Subang, HarianJabar.com – Di usia 75 tahun, Amah harus menjalani kehidupan sehari-hari dalam kondisi yang sulit dan memprihatinkan. Perempuan lansia ini tinggal di Desa Kedawung, Kecamatan Pabuaran, Kabupaten Subang, di sebuah rumah yang tidak layak huni.
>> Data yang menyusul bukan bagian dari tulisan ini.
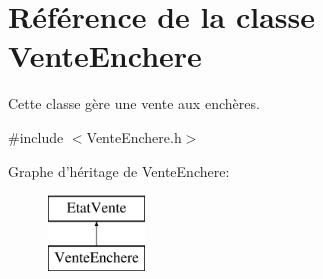 \hypertarget{class_vente_enchere}{\section{Référence de la classe Vente\-Enchere}
\label{class_vente_enchere}
}


Cette classe gère une vente aux enchères.  




{\ttfamily \#include $<$Vente\-Enchere.\-h$>$}

Graphe d'héritage de Vente\-Enchere\-:\begin{figure}[H]
\begin{center}
\leavevmode
\includegraphics[height=2.000000cm]{class_vente_enchere}
\end{center}
\end{figure}
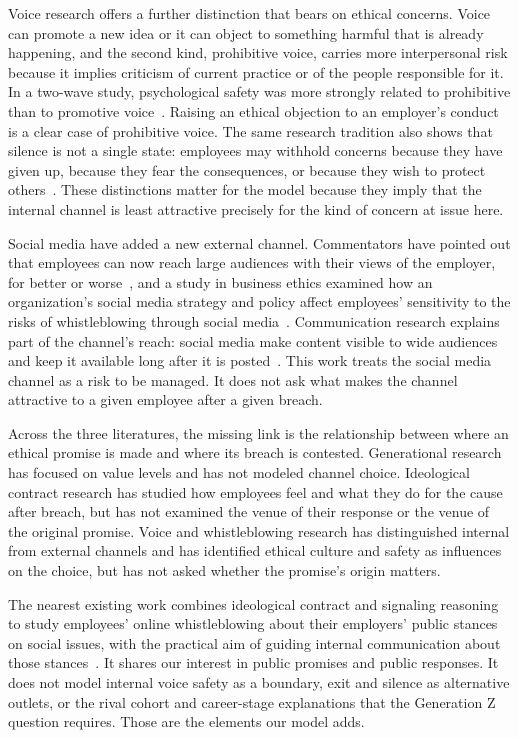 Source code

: Voice research offers a further distinction that bears on ethical concerns. Voice can promote a new idea or it can object to something harmful that is already happening, and the second kind, prohibitive voice, carries more interpersonal risk because it implies criticism of current practice or of the people responsible for it. In a two-wave study, psychological safety was more strongly related to prohibitive than to promotive voice~\citep{liang2012psychological}. Raising an ethical objection to an employer's conduct is a clear case of prohibitive voice. The same research tradition also shows that silence is not a single state: employees may withhold concerns because they have given up, because they fear the consequences, or because they wish to protect others~\citep{vandyne2003conceptualizing}. These distinctions matter for the model because they imply that the internal channel is least attractive precisely for the kind of concern at issue here.

Social media have added a new external channel. Commentators have pointed out that employees can now reach large audiences with their views of the employer, for better or worse~\citep{miles2014employee}, and a study in business ethics examined how an organization's social media strategy and policy affect employees' sensitivity to the risks of whistleblowing through social media~\citep{xiao2022employee}. Communication research explains part of the channel's reach: social media make content visible to wide audiences and keep it available long after it is posted~\citep{treem2013social}. This work treats the social media channel as a risk to be managed. It does not ask what makes the channel attractive to a given employee after a given breach.

\medskip

Across the three literatures, the missing link is the relationship between where an ethical promise is made and where its breach is contested. Generational research has focused on value levels and has not modeled channel choice. Ideological contract research has studied how employees feel and what they do for the cause after breach, but has not examined the venue of their response or the venue of the original promise. Voice and whistleblowing research has distinguished internal from external channels and has identified ethical culture and safety as influences on the choice, but has not asked whether the promise's origin matters.

The nearest existing work combines ideological contract and signaling reasoning to study employees' online whistleblowing about their employers' public stances on social issues, with the practical aim of guiding internal communication about those stances~\citep{yang2026managing}. It shares our interest in public promises and public responses. It does not model internal voice safety as a boundary, exit and silence as alternative outlets, or the rival cohort and career-stage explanations that the Generation Z question requires. Those are the elements our model adds.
Selama bertahun-tahun, kondisi rumah dan kehidupan Amah menjadi perhatian warga sekitar. Bersama beberapa orang lain, Amah menghadapi keterbatasan ekonomi dan fasilitas dasar, sehingga kehidupannya bergantung pada bantuan tetangga dan warga sekitar.
“Kita sering membantu Amah dengan makanan dan kebutuhan sehari-hari, tapi rumahnya tetap memprihatinkan,” ujar seorang warga Desa Kedawung.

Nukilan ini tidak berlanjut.